Persönliches zur Vereinbarkeit

 

Ich komme gerne dem Angebot von Juristin nach und schreibe etwas zu ihrer Kategorie „Eltern im Job – Persönliches zur Vereinbarkeit“. Das passt gerade ganz ausgezeichnet zu meiner Situation in diesen ersten Wochen des Jahres:

Ich gehöre generell eher zu den berufstätigen Müttern, die der Meinung sind, Vereinbarkeit geht. Jedenfalls für mich, denn ich selbst finde ideale Rahmenbedingungen dafür vor und muss mich auch nicht jedes Mal rechtfertigen, wenn eines meiner Kinder krank ist. Ich arbeite 34 Wochenstunden im öffentlichen Dienst mit individuellem Arbeitsbeginn um 9.30 Uhr (spätestens), habe einen Homeoffice-Tag, verständnisvolle Kollegen, einen netten Chef und kaum kranke Kinder. Es läuft alles sehr gut und ich habe das Gefühl, alles im Griff zu haben oder jedenfalls mit Überraschungen organisatorisch im erträglichen Maße umgehen zu müssen. Bis jetzt.
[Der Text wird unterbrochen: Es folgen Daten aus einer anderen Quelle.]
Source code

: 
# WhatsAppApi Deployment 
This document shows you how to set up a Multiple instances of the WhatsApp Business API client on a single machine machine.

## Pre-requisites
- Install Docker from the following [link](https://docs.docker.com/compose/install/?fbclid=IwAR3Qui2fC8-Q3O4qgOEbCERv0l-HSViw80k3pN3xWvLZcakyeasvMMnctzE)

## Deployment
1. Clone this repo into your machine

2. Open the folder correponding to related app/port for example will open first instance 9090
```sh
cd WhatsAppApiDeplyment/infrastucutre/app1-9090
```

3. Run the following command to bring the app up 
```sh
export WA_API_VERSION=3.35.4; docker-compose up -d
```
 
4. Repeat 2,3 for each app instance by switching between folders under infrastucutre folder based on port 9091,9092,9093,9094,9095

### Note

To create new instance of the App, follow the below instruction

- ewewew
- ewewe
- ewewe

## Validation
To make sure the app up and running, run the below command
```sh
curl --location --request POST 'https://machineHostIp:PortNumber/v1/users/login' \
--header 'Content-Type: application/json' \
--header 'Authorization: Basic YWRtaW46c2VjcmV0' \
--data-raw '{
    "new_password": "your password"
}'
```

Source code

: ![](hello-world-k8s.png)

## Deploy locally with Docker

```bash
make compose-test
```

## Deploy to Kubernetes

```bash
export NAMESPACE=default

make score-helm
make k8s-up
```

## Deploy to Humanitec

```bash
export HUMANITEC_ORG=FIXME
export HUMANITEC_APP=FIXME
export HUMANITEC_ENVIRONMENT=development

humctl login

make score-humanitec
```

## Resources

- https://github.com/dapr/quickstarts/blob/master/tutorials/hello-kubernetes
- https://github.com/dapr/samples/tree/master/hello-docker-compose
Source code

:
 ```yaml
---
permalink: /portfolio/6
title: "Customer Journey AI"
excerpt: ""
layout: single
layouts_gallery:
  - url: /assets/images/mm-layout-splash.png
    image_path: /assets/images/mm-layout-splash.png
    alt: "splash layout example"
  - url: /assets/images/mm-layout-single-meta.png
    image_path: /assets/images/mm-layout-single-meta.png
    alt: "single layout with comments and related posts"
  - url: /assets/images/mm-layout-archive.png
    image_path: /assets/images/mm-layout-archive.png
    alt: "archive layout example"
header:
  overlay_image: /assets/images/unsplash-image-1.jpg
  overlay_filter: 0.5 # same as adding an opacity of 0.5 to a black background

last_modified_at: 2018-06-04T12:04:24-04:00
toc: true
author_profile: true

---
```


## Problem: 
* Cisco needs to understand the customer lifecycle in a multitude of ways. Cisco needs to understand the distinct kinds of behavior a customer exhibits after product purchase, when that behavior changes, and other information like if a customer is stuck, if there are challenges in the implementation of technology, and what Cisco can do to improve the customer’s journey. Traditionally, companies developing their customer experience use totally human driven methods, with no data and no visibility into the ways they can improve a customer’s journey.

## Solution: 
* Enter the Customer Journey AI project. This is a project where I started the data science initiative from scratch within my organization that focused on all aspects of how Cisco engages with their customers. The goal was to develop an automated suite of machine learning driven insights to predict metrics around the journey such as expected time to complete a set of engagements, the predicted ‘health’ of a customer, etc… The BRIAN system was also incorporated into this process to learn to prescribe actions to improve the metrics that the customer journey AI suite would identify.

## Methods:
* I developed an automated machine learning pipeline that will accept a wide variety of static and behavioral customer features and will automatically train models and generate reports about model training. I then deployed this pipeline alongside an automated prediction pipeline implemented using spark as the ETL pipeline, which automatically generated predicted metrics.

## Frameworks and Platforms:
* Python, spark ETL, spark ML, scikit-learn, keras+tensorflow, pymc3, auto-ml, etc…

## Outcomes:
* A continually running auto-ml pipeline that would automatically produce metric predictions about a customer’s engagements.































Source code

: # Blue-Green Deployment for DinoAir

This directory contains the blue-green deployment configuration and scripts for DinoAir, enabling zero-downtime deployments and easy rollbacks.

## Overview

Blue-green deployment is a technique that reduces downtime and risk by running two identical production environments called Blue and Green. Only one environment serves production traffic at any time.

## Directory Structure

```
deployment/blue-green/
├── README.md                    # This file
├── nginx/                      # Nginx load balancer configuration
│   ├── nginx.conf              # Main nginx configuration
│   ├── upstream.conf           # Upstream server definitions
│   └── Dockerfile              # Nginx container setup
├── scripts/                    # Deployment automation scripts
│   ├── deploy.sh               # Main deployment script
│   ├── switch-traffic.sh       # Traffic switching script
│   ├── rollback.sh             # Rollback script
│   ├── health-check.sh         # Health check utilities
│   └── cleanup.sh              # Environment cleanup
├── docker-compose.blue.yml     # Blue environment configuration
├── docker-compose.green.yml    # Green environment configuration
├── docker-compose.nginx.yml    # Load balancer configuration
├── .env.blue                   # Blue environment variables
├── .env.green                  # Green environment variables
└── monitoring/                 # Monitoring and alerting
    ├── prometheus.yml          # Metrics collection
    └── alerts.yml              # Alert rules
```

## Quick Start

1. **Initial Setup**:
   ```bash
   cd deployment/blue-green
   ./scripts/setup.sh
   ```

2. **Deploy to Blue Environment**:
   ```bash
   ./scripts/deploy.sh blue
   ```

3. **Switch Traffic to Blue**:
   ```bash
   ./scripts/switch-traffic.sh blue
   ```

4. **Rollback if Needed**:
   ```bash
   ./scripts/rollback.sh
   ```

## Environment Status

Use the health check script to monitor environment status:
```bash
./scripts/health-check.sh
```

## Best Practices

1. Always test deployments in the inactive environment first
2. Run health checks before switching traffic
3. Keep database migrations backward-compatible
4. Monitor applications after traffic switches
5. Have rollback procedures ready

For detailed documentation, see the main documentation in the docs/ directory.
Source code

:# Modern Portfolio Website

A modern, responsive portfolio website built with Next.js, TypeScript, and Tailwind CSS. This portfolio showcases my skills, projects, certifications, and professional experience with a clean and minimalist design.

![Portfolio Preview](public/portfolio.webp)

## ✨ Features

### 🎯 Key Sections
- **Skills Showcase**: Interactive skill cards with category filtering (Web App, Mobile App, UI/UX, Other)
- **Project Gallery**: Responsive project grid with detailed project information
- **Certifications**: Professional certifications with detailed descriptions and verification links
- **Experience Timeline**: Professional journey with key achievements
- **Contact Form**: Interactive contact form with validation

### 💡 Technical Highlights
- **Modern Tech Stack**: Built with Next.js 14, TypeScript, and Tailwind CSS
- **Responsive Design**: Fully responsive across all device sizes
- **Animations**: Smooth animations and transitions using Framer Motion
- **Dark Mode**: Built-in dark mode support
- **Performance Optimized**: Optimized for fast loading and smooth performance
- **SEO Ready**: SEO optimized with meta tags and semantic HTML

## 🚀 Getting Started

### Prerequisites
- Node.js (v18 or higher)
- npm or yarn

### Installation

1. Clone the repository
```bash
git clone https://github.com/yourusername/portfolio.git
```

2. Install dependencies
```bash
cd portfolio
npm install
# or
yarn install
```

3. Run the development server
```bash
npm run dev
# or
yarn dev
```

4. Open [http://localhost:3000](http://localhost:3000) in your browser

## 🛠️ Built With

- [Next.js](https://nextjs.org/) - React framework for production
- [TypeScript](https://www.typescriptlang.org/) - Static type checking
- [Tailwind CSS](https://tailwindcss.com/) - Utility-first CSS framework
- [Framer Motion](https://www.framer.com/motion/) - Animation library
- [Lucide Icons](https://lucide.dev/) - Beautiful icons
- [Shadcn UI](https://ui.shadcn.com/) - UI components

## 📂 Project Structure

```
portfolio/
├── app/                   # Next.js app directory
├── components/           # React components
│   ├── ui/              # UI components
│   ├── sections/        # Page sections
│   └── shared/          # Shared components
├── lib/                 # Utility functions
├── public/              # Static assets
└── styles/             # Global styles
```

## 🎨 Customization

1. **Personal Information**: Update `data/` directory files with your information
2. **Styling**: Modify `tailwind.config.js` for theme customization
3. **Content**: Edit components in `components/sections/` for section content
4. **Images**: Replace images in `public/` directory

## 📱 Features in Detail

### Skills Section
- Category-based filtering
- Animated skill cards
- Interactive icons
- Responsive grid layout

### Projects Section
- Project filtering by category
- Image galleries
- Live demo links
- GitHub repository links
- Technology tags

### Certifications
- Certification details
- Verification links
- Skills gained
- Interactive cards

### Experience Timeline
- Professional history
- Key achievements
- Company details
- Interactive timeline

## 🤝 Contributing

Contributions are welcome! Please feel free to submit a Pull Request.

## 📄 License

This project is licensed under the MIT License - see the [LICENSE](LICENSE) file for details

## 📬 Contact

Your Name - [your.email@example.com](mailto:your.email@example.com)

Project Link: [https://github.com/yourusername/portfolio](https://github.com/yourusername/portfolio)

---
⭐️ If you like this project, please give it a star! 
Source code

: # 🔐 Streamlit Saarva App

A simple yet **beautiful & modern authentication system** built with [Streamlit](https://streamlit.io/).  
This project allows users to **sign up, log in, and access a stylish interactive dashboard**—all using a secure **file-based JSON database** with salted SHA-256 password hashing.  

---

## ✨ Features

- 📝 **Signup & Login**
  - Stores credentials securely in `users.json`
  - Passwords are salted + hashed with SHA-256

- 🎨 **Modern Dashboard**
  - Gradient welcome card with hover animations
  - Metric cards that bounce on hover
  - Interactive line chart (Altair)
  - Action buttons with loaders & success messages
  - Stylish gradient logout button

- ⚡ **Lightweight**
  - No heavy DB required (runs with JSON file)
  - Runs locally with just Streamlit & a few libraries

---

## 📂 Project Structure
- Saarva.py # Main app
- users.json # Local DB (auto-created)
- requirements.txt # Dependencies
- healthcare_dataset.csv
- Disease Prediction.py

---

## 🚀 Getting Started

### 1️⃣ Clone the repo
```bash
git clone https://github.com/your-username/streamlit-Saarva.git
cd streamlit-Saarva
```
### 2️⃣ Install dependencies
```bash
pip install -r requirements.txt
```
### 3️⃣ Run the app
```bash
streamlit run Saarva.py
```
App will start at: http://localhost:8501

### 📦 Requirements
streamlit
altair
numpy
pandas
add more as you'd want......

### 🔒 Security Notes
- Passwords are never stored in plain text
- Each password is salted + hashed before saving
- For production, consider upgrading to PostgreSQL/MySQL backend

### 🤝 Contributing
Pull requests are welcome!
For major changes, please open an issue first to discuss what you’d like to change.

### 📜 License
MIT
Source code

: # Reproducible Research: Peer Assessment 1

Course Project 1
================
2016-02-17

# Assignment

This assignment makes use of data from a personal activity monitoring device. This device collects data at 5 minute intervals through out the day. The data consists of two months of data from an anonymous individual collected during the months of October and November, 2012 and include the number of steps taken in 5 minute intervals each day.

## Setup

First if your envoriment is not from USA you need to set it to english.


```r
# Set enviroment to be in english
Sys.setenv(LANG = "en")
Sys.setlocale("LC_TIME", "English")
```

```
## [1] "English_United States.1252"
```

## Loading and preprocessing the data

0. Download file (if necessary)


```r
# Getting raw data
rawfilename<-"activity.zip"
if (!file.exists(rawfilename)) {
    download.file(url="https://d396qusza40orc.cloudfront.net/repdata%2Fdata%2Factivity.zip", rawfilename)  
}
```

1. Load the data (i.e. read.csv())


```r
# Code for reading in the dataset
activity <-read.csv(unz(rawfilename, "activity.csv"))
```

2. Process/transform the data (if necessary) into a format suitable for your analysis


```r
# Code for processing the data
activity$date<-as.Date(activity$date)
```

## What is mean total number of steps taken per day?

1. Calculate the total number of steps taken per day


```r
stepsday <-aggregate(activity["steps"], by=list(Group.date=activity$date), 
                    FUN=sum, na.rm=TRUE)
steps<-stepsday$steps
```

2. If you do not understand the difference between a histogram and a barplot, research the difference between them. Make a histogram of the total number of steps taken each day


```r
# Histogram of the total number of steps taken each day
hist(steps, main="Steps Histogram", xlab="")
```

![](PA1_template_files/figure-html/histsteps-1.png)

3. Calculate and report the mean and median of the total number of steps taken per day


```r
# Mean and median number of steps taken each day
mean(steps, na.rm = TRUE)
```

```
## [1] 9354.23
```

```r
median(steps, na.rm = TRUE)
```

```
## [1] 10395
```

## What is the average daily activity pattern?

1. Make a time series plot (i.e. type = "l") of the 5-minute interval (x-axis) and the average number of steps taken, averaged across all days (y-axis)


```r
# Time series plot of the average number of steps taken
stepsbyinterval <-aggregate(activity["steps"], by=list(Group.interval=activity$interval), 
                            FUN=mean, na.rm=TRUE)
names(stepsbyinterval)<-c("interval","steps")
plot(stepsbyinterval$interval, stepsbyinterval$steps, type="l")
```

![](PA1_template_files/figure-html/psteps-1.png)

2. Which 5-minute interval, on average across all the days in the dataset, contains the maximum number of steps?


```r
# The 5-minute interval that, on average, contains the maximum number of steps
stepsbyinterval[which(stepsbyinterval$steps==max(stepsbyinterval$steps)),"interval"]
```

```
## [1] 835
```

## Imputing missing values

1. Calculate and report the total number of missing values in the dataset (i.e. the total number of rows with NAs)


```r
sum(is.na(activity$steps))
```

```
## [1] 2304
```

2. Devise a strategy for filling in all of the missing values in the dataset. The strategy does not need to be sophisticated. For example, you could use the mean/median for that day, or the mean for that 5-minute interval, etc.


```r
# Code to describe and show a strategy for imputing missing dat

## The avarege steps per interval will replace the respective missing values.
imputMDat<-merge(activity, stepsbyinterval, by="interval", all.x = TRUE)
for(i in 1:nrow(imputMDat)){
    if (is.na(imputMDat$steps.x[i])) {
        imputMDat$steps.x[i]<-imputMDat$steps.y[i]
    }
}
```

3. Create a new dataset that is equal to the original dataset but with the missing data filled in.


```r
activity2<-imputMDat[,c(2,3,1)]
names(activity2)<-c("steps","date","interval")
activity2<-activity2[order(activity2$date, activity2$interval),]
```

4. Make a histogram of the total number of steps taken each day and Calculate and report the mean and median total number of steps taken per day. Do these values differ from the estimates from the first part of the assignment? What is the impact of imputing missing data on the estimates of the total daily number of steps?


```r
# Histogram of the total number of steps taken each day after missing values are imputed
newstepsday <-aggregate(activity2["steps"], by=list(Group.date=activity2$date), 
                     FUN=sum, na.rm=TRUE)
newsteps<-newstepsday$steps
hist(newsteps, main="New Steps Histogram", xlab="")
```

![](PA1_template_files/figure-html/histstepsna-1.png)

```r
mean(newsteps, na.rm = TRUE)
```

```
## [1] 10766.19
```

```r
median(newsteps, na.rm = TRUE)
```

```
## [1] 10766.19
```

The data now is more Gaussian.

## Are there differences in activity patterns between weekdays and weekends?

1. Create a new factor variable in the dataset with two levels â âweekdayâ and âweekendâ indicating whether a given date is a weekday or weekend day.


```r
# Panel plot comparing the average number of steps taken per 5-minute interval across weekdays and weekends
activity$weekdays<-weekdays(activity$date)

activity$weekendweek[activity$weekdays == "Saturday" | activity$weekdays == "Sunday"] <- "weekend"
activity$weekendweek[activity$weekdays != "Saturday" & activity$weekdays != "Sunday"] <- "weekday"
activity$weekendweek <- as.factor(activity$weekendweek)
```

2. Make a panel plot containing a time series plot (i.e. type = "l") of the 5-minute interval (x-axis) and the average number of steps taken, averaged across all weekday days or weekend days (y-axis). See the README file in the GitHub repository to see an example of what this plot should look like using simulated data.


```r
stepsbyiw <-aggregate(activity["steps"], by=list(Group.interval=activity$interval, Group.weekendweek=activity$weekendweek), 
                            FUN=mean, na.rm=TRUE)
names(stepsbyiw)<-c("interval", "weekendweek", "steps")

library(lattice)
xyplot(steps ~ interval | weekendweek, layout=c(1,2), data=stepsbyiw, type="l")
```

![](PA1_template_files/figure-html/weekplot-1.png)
Seit meinem Wiedereinstieg nach der Elternzeit mit meinem dritten Kind stoße ich trotz des familienfreundlichen Arbeitsumfeldes an meine Grenzen. Ich arbeite seit Ende Oktober wieder und Minimaus ist zum wiederholten Male krank. Sie bedarf aktuell nach einer Woche in der KiTa nun wieder häuslicher Pflege. Ich war gerade erst 6 Tage mit ihr krankgeschrieben und davor seit nur 4 Tagen aus dem Weihnachtsurlaub zurück. Gleichzeitig habe ich Urlaub beantragt für die beiden Ferientage zum Schulhalbjahresende, die auch unsere KiTa für Fortbildungen (und damit als Schließzeit) nutzt.

Ich kann gar nicht sagen, wie angestrengt ich gerade bin und wie sehr mich das alles stresst. Heute und morgen ist der Mäusepapa mit der Maus zu Hause. Was wir danach tun, wissen wir noch nicht. Vielleicht übernimmt die Oma einen Tag. Für den ebenfalls schon recht angeschlagenen Mäusepapa bedeutet das jedenfalls Nachtschichten am Schreibtisch. Ich selbst bin von den unruhigen Nächten todmüde. Zum Glück habe ich am Ende der Woche ohnehin zwei Urlaubstage, dann ist meine Abwesenheit im Büro jedenfalls nicht überraschend und ich kann alle kranken Kinder auffangen. Aber ansonsten -ganz ehrlich- möchte ich nicht schon wieder „Kind krank“ melden müssen. Mein Kalender sieht aus wie „Schweizer Käse“. Die Anwesenheitszeiten wechseln sich mit den Krankheitstagen schön regelmäßig ab.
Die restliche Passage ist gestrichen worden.